(Task item) Type out the lines below exactly, pictures excluded.

(Excerpted data)
[Start of Attachment]
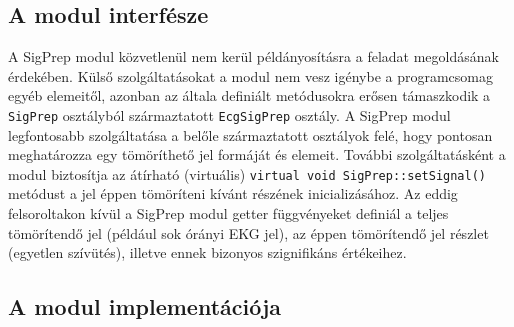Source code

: \documentclass[oneside,titlepage,12pt,a4paper]{report}
\begin{document}
\subsection*{A modul interfésze}

\par A SigPrep modul közvetlenül nem kerül példányosításra a feladat megoldásának érdekében. Külső szolgáltatásokat a modul nem vesz igénybe a programcsomag egyéb elemeitől, azonban az általa definiált metódusokra erősen támaszkodik a \texttt{SigPrep} osztályból származtatott \texttt{EcgSigPrep} osztály. A SigPrep modul legfontosabb szolgáltatása a belőle származtatott osztályok felé, hogy pontosan meghatározza egy tömöríthető jel formáját és elemeit. További szolgáltatásként a modul biztosítja az átírható (virtuális) \texttt{virtual void SigPrep::setSignal()} metódust a jel éppen tömöríteni kívánt részének inicializásához. Az eddig felsoroltakon kívül a SigPrep modul getter függvényeket definiál a teljes tömörítendő jel (például sok órányi EKG jel), az éppen tömörítendő jel részlet (egyetlen szívütés), illetve ennek bizonyos szignifikáns értékeihez. 

\subsection*{A modul implementációja}
\end{document}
[End of Attachment]
(Solution to this exercise)
Source code

: \documentclass[oneside,titlepage,12pt,a4paper]{report}
\begin{document}
\subsection*{A modul interfésze}

\par A SigPrep modul közvetlenül nem kerül példányosításra a feladat megoldásának érdekében. Külső szolgáltatásokat a modul nem vesz igénybe a programcsomag egyéb elemeitől, azonban az általa definiált metódusokra erősen támaszkodik a \texttt{SigPrep} osztályból származtatott \texttt{EcgSigPrep} osztály. A SigPrep modul legfontosabb szolgáltatása a belőle származtatott osztályok felé, hogy pontosan meghatározza egy tömöríthető jel formáját és elemeit. További szolgáltatásként a modul biztosítja az átírható (virtuális) \texttt{virtual void SigPrep::setSignal()} metódust a jel éppen tömöríteni kívánt részének inicializásához. Az eddig felsoroltakon kívül a SigPrep modul getter függvényeket definiál a teljes tömörítendő jel (például sok órányi EKG jel), az éppen tömörítendő jel részlet (egyetlen szívütés), illetve ennek bizonyos szignifikáns értékeihez. 

\subsection*{A modul implementációja}
\end{document}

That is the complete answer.